The project was created back in 1990 by the Cape Cod Women’s Agenda in Massachusetts as a tribute to the 51,000 women in America killed by men who stated they loved their partners during the same time that 58,000 men died in the Vietnam War. Because of these casualties, the Cape Cod Women’s Agenda wanted to publicize the issue through the project. The concept of the clothesline was visually inspired by Rachel Carey-Harper, an artist with the Cape Cod Women’s Agenda.
According to a pamphlet being given out at the table, rape is the most common violence-related crime on American college campuses today and as many as 53 percent of college students have experienced at least one incident of dating violence. This means that over half of the college student population have physically suffered from a partner.
“It’s important to spread awareness that this is an issue on campus,” said eighth semester student and VAWPP member Suze Cayer. “One in five women and one in 16 men will be sexually assaulted in college.”
A common occurrence with sexual assaults is victim blaming, which is wholly placing the blame of the trauma on the one who was raped. People are taught how to protect themselves against others attempting to rape them. However, there is rarely any education to mitigate rape from happening in the first place. What should be taught is that rape should not be something people have to worry about at all.
“It saddens me that we still live in a society where rape is acceptable and permitted,” said first semester student Victoria Trautman. “But I’m really happy to see that students are taking initiative.”
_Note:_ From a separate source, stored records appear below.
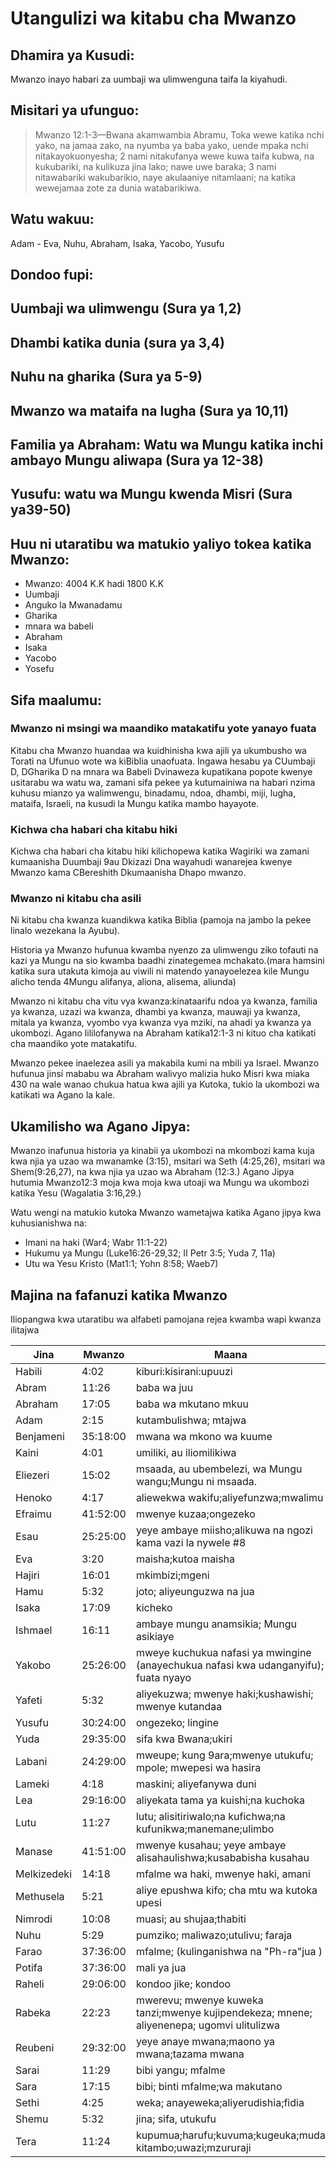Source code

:# Utangulizi wa kitabu cha Mwanzo

## Dhamira ya Kusudi:

Mwanzo inayo habari za uumbaji wa ulimwenguna taifa la kiyahudi.

## Misitari ya ufunguo:

> Mwanzo 12:1-3—Bwana akamwambia Abramu, Toka wewe katika nchi yako, na jamaa zako, na nyumba ya baba yako, uende mpaka nchi nitakayokuonyesha; 2 nami nitakufanya wewe kuwa taifa kubwa, na kukubariki, na kulikuza jina lako; nawe uwe baraka; 3 nami nitawabariki wakubarikio, naye akulaaniye nitamlaani; na katika wewejamaa zote za dunia watabarikiwa.

## Watu wakuu:

Adam - Eva, Nuhu, Abraham, Isaka, Yacobo, Yusufu

## Dondoo fupi:

## Uumbaji wa ulimwengu (Sura ya 1,2)

## Dhambi katika dunia (sura ya 3,4)

## Nuhu na gharika (Sura ya 5-9)

## Mwanzo wa mataifa na lugha (Sura ya 10,11)

## Familia ya Abraham: Watu wa Mungu katika inchi ambayo Mungu aliwapa (Sura ya 12-38)

## Yusufu: watu wa Mungu kwenda Misri (Sura ya39-50)

## Huu ni utaratibu wa matukio yaliyo tokea katika Mwanzo:

- Mwanzo: 4004 K.K hadi 1800 K.K
- Uumbaji
- Anguko la Mwanadamu
- Gharika
- mnara wa babeli
- Abraham
- Isaka
- Yacobo
- Yosefu

## Sifa maalumu:

### Mwanzo ni msingi wa maandiko matakatifu yote yanayo fuata

Kitabu cha Mwanzo huandaa wa kuidhinisha kwa ajili ya ukumbusho wa Torati na Ufunuo wote wa kiBiblia unaofuata. Ingawa hesabu ya CUumbaji D, DGharika D na mnara wa Babeli Dvinaweza kupatikana popote kwenye usitarabu wa watu wa, zamani sifa pekee ya kutumainiwa na habari nzima kuhusu mianzo ya walimwengu, binadamu, ndoa, dhambi, miji, lugha, mataifa, Israeli, na kusudi la Mungu katika mambo hayayote.

### Kichwa cha habari cha kitabu hiki

Kichwa cha habari cha kitabu hiki kilichopewa katika Wagiriki wa zamani kumaanisha Duumbaji 9au Dkizazi Dna wayahudi wanarejea kwenye Mwanzo kama CBereshith Dkumaanisha Dhapo mwanzo.

### Mwanzo ni kitabu cha asili

Ni kitabu cha kwanza kuandikwa katika Biblia (pamoja na jambo la pekee linalo wezekana la Ayubu).

Historia ya Mwanzo hufunua kwamba nyenzo za ulimwengu ziko tofauti na kazi ya Mungu na sio kwamba baadhi zinategemea mchakato.(mara hamsini katika sura utakuta kimoja au viwili ni matendo yanayoelezea kile Mungu alicho tenda 4Mungu alifanya, aliona, alisema, aliunda)

Mwanzo ni kitabu cha vitu vya kwanza:kinataarifu ndoa ya kwanza, familia ya kwanza, uzazi wa kwanza, dhambi ya kwanza, mauwaji ya kwanza, mitala ya kwanza, vyombo vya kwanza vya mziki, na ahadi ya kwanza ya ukombozi. Agano lililofanywa na Abraham katika12:1-3 ni kituo cha katikati cha maandiko yote matakatifu.

Mwanzo pekee inaelezea asili ya makabila kumi na mbili ya Israel. Mwanzo hufunua jinsi mababu wa Abraham walivyo malizia huko Misri kwa miaka 430 na wale wanao chukua hatua kwa ajili ya Kutoka, tukio la ukombozi wa katikati wa Agano la kale.

## Ukamilisho wa Agano Jipya:

Mwanzo inafunua historia ya kinabii ya ukombozi na mkombozi kama kuja kwa njia ya uzao wa mwanamke (3:15), msitari wa Seth (4:25,26), msitari wa Shem(9:26,27), na kwa njia ya uzao wa Abraham (12:3.) Agano Jipya hutumia Mwanzo12:3 moja kwa moja kwa utoaji wa Mungu wa ukombozi katika Yesu (Wagalatia 3:16,29.)

Watu wengi na matukio kutoka Mwanzo wametajwa katika Agano jipya kwa kuhusianishwa na:

- Imani na haki (War4; Wabr 11:1-22)
- Hukumu ya Mungu (Luke16:26-29,32; II Petr 3:5; Yuda 7, 11a)
- Utu wa Yesu Kristo (Mat1:1; Yohn 8:58; Waeb7)

## Majina na fafanuzi katika Mwanzo

Iliopangwa kwa utaratibu wa alfabeti pamojana rejea kwamba wapi kwanza ilitajwa

| Jina        | Mwanzo   | Maana                                                                                    |
| ----------- | -------- | ---------------------------------------------------------------------------------------- |
| Habili      | 4:02     | kiburi:kisirani:upuuzi                                                                   |
| Abram       | 11:26    | baba wa juu                                                                              |
| Abraham     | 17:05    | baba wa mkutano mkuu                                                                     |
| Adam        | 2:15     | kutambulishwa; mtajwa                                                                    |
| Benjameni   | 35:18:00 | mwana wa mkono wa kuume                                                                  |
| Kaini       | 4:01     | umiliki, au iliomilikiwa                                                                 |
| Eliezeri    | 15:02    | msaada, au ubembelezi, wa Mungu wangu;Mungu ni msaada.                                   |
| Henoko      | 4:17     | aliewekwa wakifu;aliyefunzwa;mwalimu                                                     |
| Efraimu     | 41:52:00 | mwenye kuzaa;ongezeko                                                                    |
| Esau        | 25:25:00 | yeye ambaye miisho;alikuwa na ngozi kama vazi la nywele #8                               |
| Eva         | 3:20     | maisha;kutoa maisha                                                                      |
| Hajiri      | 16:01    | mkimbizi;mgeni                                                                           |
| Hamu        | 5:32     | joto; aliyeunguzwa na jua                                                                |
| Isaka       | 17:09    | kicheko                                                                                  |
| Ishmael     | 16:11    | ambaye mungu anamsikia; Mungu asikiaye                                                   |
| Yakobo      | 25:26:00 | mweye kuchukua nafasi ya mwingine (anayechukua nafasi kwa udanganyifu); fuata nyayo      |
| Yafeti      | 5:32     | aliyekuzwa; mwenye haki;kushawishi; mwenye kutandaa                                      |
| Yusufu      | 30:24:00 | ongezeko; lingine                                                                        |
| Yuda        | 29:35:00 | sifa kwa Bwana;ukiri                                                                     |
| Labani      | 24:29:00 | mweupe; kung 9ara;mwenye utukufu; mpole; mwepesi wa hasira                               |
| Lameki      | 4:18     | maskini; aliyefanywa duni                                                                |
| Lea         | 29:16:00 | aliyekata tama ya kuishi;na kuchoka                                                      |
| Lutu        | 11:27    | lutu; alisitiriwalo;na kufichwa;na kufunikwa;manemane;ulimbo                             |
| Manase      | 41:51:00 | mwenye kusahau; yeye ambaye alisahaulishwa;kusababisha kusahau                           |
| Melkizedeki | 14:18    | mfalme wa haki, mwenye haki, amani                                                       |
| Methusela   | 5:21     | aliye epushwa kifo; cha mtu wa kutoka upesi                                              |
| Nimrodi     | 10:08    | muasi; au shujaa;thabiti                                                                 |
| Nuhu        | 5:29     | pumziko; maliwazo;utulivu; faraja                                                        |
| Farao       | 37:36:00 | mfalme; (kulinganishwa na "Ph-ra"jua )                                                   |
| Potifa      | 37:36:00 | mali ya jua                                                                              |
| Raheli      | 29:06:00 | kondoo jike; kondoo                                                                      |
| Rabeka      | 22:23    | mwerevu; mwenye kuweka tanzi;mwenye kujipendekeza; mnene; aliyenenepa; ugomvi ulitulizwa |
| Reubeni     | 29:32:00 | yeye anaye mwana;maono ya mwana;tazama mwana                                             |
| Sarai       | 11:29    | bibi yangu; mfalme                                                                       |
| Sara        | 17:15    | bibi; binti mfalme;wa makutano                                                           |
| Sethi       | 4:25     | weka; anayeweka;aliyerudishia;fidia                                                      |
| Shemu       | 5:32     | jina; sifa, utukufu                                                                      |
| Tera        | 11:24    | kupumua;harufu;kuvuma;kugeuka;muda kitambo;uwazi;mzururaji                               |
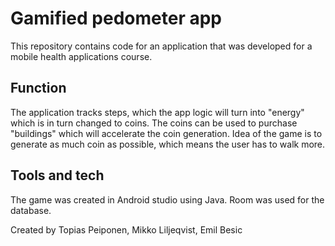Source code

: # Gamified pedometer app

This repository contains code for an application that was developed for a mobile health applications course.

<h2>Function</h2>

The application tracks steps, which the app logic will turn into "energy" which is in turn changed to coins.
The coins can be used to purchase "buildings" which will accelerate the coin generation. Idea of the game is to
generate as much coin as possible, which means the user has to walk more.

<h2>Tools and tech</h2>

The game was created in Android studio using Java. Room was used for the database.


Created by Topias Peiponen, Mikko Liljeqvist, Emil Besic
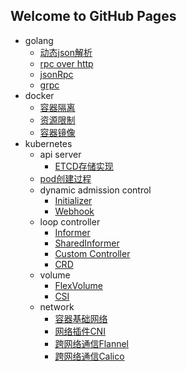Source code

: ## Welcome to GitHub Pages
- golang
  - [动态json解析](/categories/golang/动态json解析.md)
  - [rpc over http](/categories/golang/rpcOverHttp.md)
  - [jsonRpc](/categories/golang/jsonrpc.md)
  - [grpc](/categories/golang/grpc.md)
- docker
  - [容器隔离](/categories/docker/docker_namespace.md)
  - [资源限制](/categories/docker/docker_cgroup.md)
  - [容器镜像](/categories/docker/rootfs.md)
- kubernetes
  - api server
    - [ETCD存储实现](/categories/kubernetes/apiserver/etcd存储.md)
  - [pod创建过程](https://github.com/yansunkai/what-happens-when-k8s/blob/master/README.md)
  - dynamic admission control
    - [Initializer](/categories/kubernetes/dynamic_admission_control.md)
    - [Webhook](/categories/kubernetes/mutating_admission_webhook.md)
  - loop controller
    - [Informer](/categories/kubernetes/informer.md)
    - [SharedInformer](/categories/kubernetes/shared_informer.md)
    - [Custom Controller](/categories/kubernetes/custom_controller.md)
    - [CRD](/categories/kubernetes/custom_resource_definition.md)
  - volume
    - [FlexVolume](/categories/kubernetes/storage/flexvolume.md)
    - [CSI](/categories/kubernetes/storage/csi.md)
  - network
    - [容器基础网络](/categories/kubernetes/network/docker0.md)
    - [网络插件CNI](/categories/kubernetes/network/cni.md)
    - [跨网络通信Flannel](/categories/kubernetes/network/flannel.md)
    - [跨网络通信Calico](/categories/kubernetes/network/calico.md)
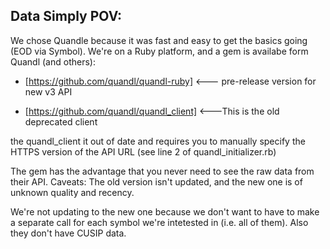 ## Data Simply POV:

We chose Quandle because it was fast and easy to get the basics going (EOD via Symbol). We're on a 
Ruby platform, and a gem is availabe form Quandl (and others):

* [https://github.com/quandl/quandl-ruby] <--- pre-release version for new v3 API

* [https://github.com/quandl/quandl_client] <---This is the old deprecated client

the quandl_client it out of date and requires you to manually specify the HTTPS version of the API
URL (see line 2 of quandl_initializer.rb)

The gem has the advantage that you never need to see the raw data from their API. Caveats: The old version isn't 
updated, and the new one is of unknown quality and recency. 

We're not updating to the new one because we don't want to have to make a separate call for each 
symbol we're intetested in (i.e. all of them). Also they don't have CUSIP data.
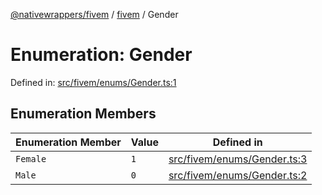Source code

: [@nativewrappers/fivem](../../README.md) / [fivem](../README.md) / Gender

# Enumeration: Gender

Defined in: [src/fivem/enums/Gender.ts:1](https://github.com/nativewrappers/nativewrappers/blob/c6ab47d1014f341bb58fccc9d519ceb48157a741/src/fivem/enums/Gender.ts#L1)

## Enumeration Members

| Enumeration Member | Value | Defined in |
| ------ | ------ | ------ |
| <a id="female"></a> `Female` | `1` | [src/fivem/enums/Gender.ts:3](https://github.com/nativewrappers/nativewrappers/blob/c6ab47d1014f341bb58fccc9d519ceb48157a741/src/fivem/enums/Gender.ts#L3) |
| <a id="male"></a> `Male` | `0` | [src/fivem/enums/Gender.ts:2](https://github.com/nativewrappers/nativewrappers/blob/c6ab47d1014f341bb58fccc9d519ceb48157a741/src/fivem/enums/Gender.ts#L2) |

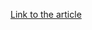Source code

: [Link to the article](https://blog.compass-security.com/2018/09/hidden-inbox-rules-in-microsoft-exchange/)
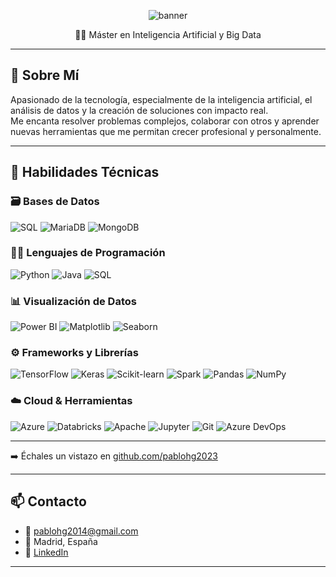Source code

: <!-- Encabezado con imagen opcional -->
<p align="center">
  <img src="https://capsule-render.vercel.app/api?type=waving&color=0E4D92&height=180&section=header&text=Hola,%20soy%20Pablo%20Herrera!&fontSize=35&fontColor=ffffff" alt="banner" />
</p>

<p align="center">
  👨‍💻 Máster en Inteligencia Artificial y Big Data
</p>

---

## 👋 Sobre Mí

Apasionado de la tecnología, especialmente de la inteligencia artificial, el análisis de datos y la creación de soluciones con impacto real.  
Me encanta resolver problemas complejos, colaborar con otros y aprender nuevas herramientas que me permitan crecer profesional y personalmente.

---

## 🧠 Habilidades Técnicas

### 🗃️ Bases de Datos
![SQL](https://img.shields.io/badge/-SQL-4479A1?logo=postgresql&logoColor=white&style=flat)
![MariaDB](https://img.shields.io/badge/-MariaDB-003545?logo=mariadb&logoColor=white&style=flat)
![MongoDB](https://img.shields.io/badge/-MongoDB-47A248?logo=mongodb&logoColor=white&style=flat)

### 🧑‍💻 Lenguajes de Programación
![Python](https://img.shields.io/badge/-Python-3776AB?logo=python&logoColor=white&style=flat)
![Java](https://img.shields.io/badge/-Java-007396?logo=java&logoColor=white&style=flat)
![SQL](https://img.shields.io/badge/-SQL-336791?logo=sqlite&logoColor=white&style=flat)

### 📊 Visualización de Datos
![Power BI](https://img.shields.io/badge/-Power%20BI-F2C811?logo=powerbi&logoColor=black&style=flat)
![Matplotlib](https://img.shields.io/badge/-Matplotlib-11557C?logo=python&logoColor=white&style=flat)
![Seaborn](https://img.shields.io/badge/-Seaborn-7ABFDD?logo=python&logoColor=white&style=flat)

### ⚙️ Frameworks y Librerías
![TensorFlow](https://img.shields.io/badge/-TensorFlow-FF6F00?logo=tensorflow&logoColor=white&style=flat)
![Keras](https://img.shields.io/badge/-Keras-D00000?logo=keras&logoColor=white&style=flat)
![Scikit-learn](https://img.shields.io/badge/-Scikit--learn-F7931E?logo=scikit-learn&logoColor=white&style=flat)
![Spark](https://img.shields.io/badge/-PySpark-E25A1C?logo=apachespark&logoColor=white&style=flat)
![Pandas](https://img.shields.io/badge/-Pandas-150458?logo=pandas&logoColor=white&style=flat)
![NumPy](https://img.shields.io/badge/-NumPy-013243?logo=numpy&logoColor=white&style=flat)

### ☁️ Cloud & Herramientas
![Azure](https://img.shields.io/badge/-Microsoft%20Azure-0078D4?logo=microsoftazure&logoColor=white&style=flat)
![Databricks](https://img.shields.io/badge/-Databricks-EF3E42?logo=databricks&logoColor=white&style=flat)
![Apache](https://img.shields.io/badge/-Apache-231F20?logo=apache&logoColor=white&style=flat)
![Jupyter](https://img.shields.io/badge/-Jupyter-F37626?logo=jupyter&logoColor=white&style=flat)
![Git](https://img.shields.io/badge/-Git-F05032?logo=git&logoColor=white&style=flat)
![Azure DevOps](https://img.shields.io/badge/-Azure%20DevOps-0078D7?logo=azuredevops&logoColor=white&style=flat)

---

➡️ Échales un vistazo en [github.com/pablohg2023](https://github.com/pablohg2023?tab=repositories)

---

## 📫 Contacto

- 📧 pablohg2014@gmail.com  
- 📍 Madrid, España  
- 🔗 [LinkedIn](https://www.linkedin.com/in/pablo-herrera-gomez/)

---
The Clothesline Project will also be occurring one last time on Fairfield Way today. The line of t-shirts is hard to miss and it is important to be aware of the words written on the shirts by peers who have been affected by sexual assault. It is also not too late to create a t-shirt. Until the end of this week, people can make their own t-shirts in the VAWPP Office on the fourth floor of the Student Union between 8 a.m. and 5 p.m.